WORK INSTRUCTION | Output every entry below word for word, minus the images.

EXCERPTED RECORDS |
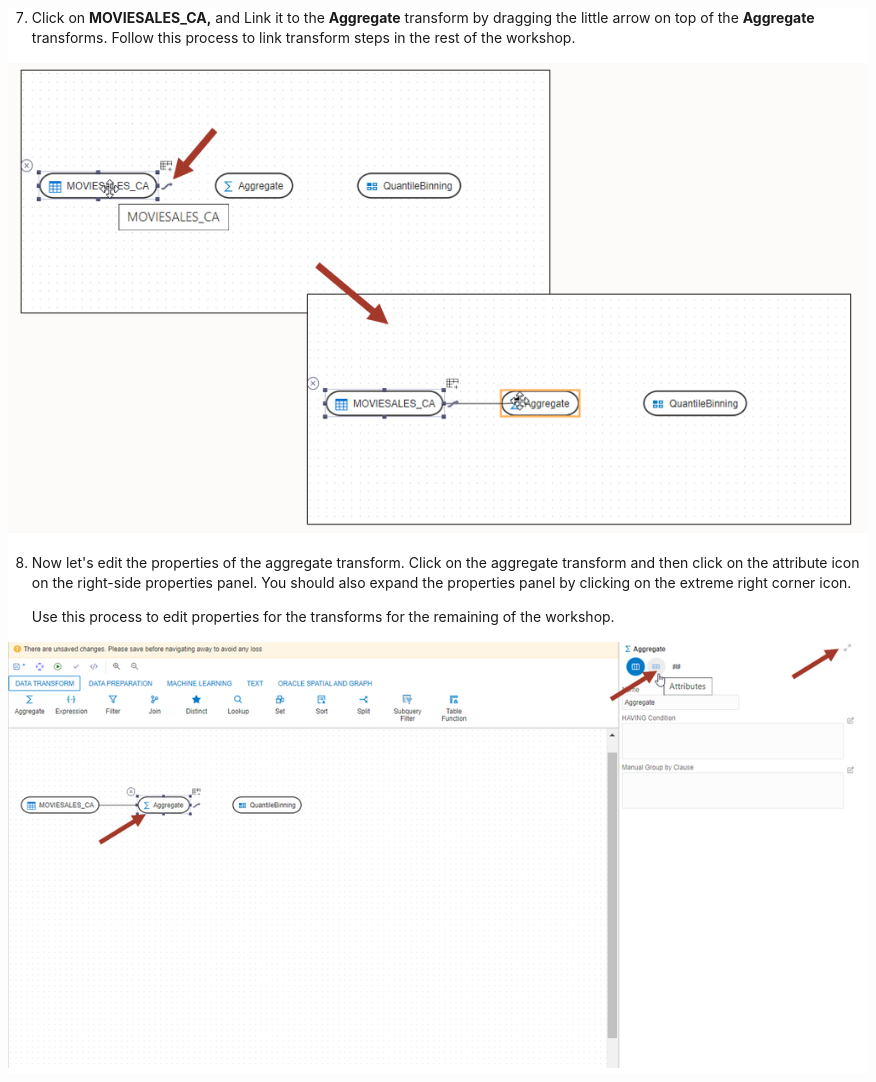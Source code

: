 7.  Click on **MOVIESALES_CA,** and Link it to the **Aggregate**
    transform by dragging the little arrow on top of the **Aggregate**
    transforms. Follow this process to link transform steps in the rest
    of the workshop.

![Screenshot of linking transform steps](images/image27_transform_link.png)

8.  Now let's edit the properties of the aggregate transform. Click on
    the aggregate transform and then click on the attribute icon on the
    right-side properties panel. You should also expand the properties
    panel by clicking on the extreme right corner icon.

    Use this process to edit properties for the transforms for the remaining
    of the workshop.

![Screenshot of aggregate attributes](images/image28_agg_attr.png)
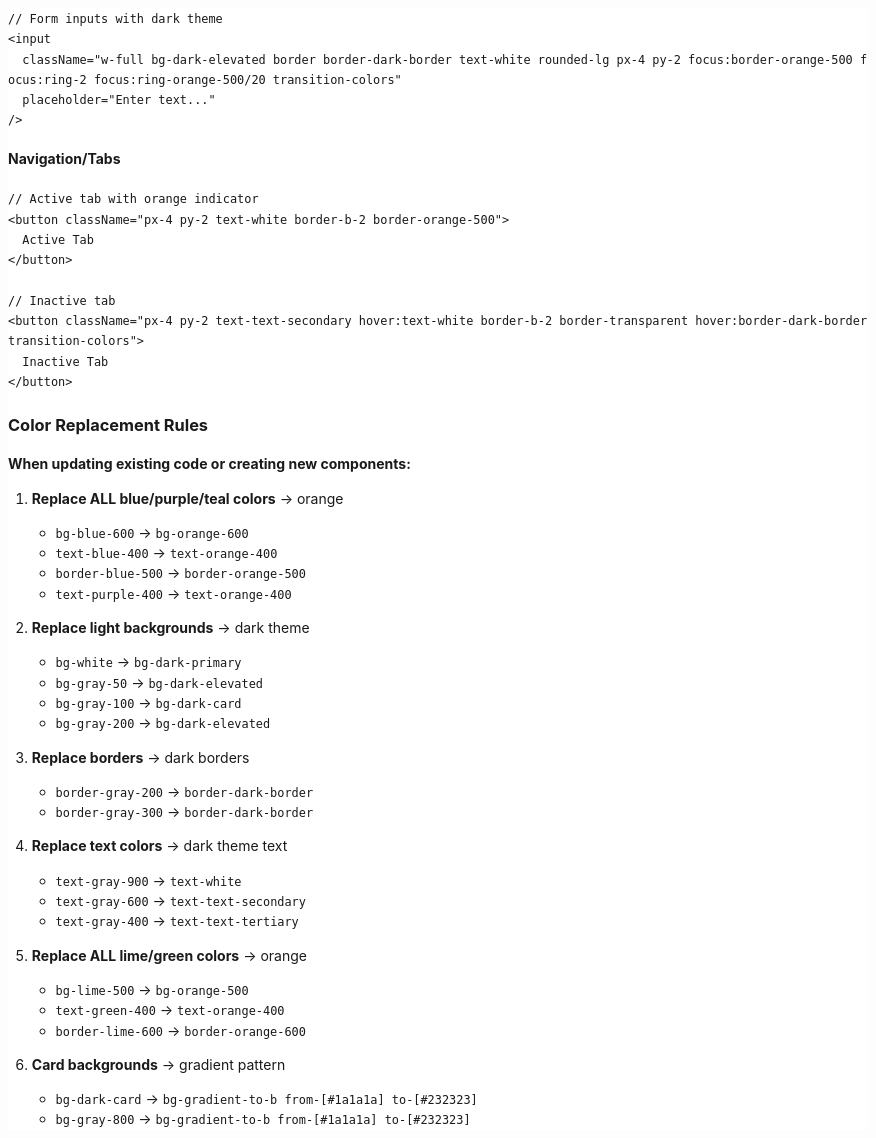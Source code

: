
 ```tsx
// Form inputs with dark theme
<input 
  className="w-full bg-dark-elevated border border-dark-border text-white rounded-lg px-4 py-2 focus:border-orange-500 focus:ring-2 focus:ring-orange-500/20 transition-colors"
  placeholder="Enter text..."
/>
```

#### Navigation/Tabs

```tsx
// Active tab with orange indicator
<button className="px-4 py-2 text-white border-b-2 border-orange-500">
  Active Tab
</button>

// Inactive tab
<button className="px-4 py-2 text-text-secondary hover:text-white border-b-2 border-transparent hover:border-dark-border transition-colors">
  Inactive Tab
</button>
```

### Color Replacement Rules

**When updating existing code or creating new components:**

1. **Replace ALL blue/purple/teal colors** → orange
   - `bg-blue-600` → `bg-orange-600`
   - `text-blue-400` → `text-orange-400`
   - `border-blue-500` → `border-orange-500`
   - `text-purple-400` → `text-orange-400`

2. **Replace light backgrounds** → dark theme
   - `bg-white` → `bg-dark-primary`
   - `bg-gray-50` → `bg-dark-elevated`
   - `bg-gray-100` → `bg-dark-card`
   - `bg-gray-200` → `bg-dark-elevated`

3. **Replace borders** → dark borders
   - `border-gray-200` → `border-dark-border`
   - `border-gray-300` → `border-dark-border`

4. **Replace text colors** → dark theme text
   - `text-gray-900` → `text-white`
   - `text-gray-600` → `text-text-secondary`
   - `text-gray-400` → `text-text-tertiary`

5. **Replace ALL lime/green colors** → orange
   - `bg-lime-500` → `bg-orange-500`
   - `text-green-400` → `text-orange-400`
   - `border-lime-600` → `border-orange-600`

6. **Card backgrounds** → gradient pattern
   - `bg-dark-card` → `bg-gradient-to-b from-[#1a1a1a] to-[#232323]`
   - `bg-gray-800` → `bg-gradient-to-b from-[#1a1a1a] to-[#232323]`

RESPONSE BELOW |
Source code

: 7.  Click on **MOVIESALES_CA,** and Link it to the **Aggregate**
    transform by dragging the little arrow on top of the **Aggregate**
    transforms. Follow this process to link transform steps in the rest
    of the workshop.

![Screenshot of linking transform steps](images/image27_transform_link.png)

8.  Now let's edit the properties of the aggregate transform. Click on
    the aggregate transform and then click on the attribute icon on the
    right-side properties panel. You should also expand the properties
    panel by clicking on the extreme right corner icon.

    Use this process to edit properties for the transforms for the remaining
    of the workshop.

![Screenshot of aggregate attributes](images/image28_agg_attr.png)
Source code

:
 ```tsx
// Form inputs with dark theme
<input 
  className="w-full bg-dark-elevated border border-dark-border text-white rounded-lg px-4 py-2 focus:border-orange-500 focus:ring-2 focus:ring-orange-500/20 transition-colors"
  placeholder="Enter text..."
/>
```

#### Navigation/Tabs

```tsx
// Active tab with orange indicator
<button className="px-4 py-2 text-white border-b-2 border-orange-500">
  Active Tab
</button>

// Inactive tab
<button className="px-4 py-2 text-text-secondary hover:text-white border-b-2 border-transparent hover:border-dark-border transition-colors">
  Inactive Tab
</button>
```

### Color Replacement Rules

**When updating existing code or creating new components:**

1. **Replace ALL blue/purple/teal colors** → orange
   - `bg-blue-600` → `bg-orange-600`
   - `text-blue-400` → `text-orange-400`
   - `border-blue-500` → `border-orange-500`
   - `text-purple-400` → `text-orange-400`

2. **Replace light backgrounds** → dark theme
   - `bg-white` → `bg-dark-primary`
   - `bg-gray-50` → `bg-dark-elevated`
   - `bg-gray-100` → `bg-dark-card`
   - `bg-gray-200` → `bg-dark-elevated`

3. **Replace borders** → dark borders
   - `border-gray-200` → `border-dark-border`
   - `border-gray-300` → `border-dark-border`

4. **Replace text colors** → dark theme text
   - `text-gray-900` → `text-white`
   - `text-gray-600` → `text-text-secondary`
   - `text-gray-400` → `text-text-tertiary`

5. **Replace ALL lime/green colors** → orange
   - `bg-lime-500` → `bg-orange-500`
   - `text-green-400` → `text-orange-400`
   - `border-lime-600` → `border-orange-600`

6. **Card backgrounds** → gradient pattern
   - `bg-dark-card` → `bg-gradient-to-b from-[#1a1a1a] to-[#232323]`
   - `bg-gray-800` → `bg-gradient-to-b from-[#1a1a1a] to-[#232323]`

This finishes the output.